Source records =>
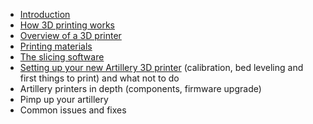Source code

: - [Introduction](index)
- [How 3D printing works](understanding-3d-printing)
- [Overview of a 3D printer](3d-printer-overview)
- [Printing materials](materials)
- [The slicing software](slicer)
- [Setting up your new Artillery 3D printer](setup) (calibration, bed leveling and first things to print) and what not to do
- Artillery printers in depth (components, firmware upgrade)
- Pimp up your artillery
- Common issues and fixes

Problem to solve => Give each record above back word for word, but carry over none of the pictures.

Result of this exercise =>
Source code

: - [Introduction](index)
- [How 3D printing works](understanding-3d-printing)
- [Overview of a 3D printer](3d-printer-overview)
- [Printing materials](materials)
- [The slicing software](slicer)
- [Setting up your new Artillery 3D printer](setup) (calibration, bed leveling and first things to print) and what not to do
- Artillery printers in depth (components, firmware upgrade)
- Pimp up your artillery
- Common issues and fixes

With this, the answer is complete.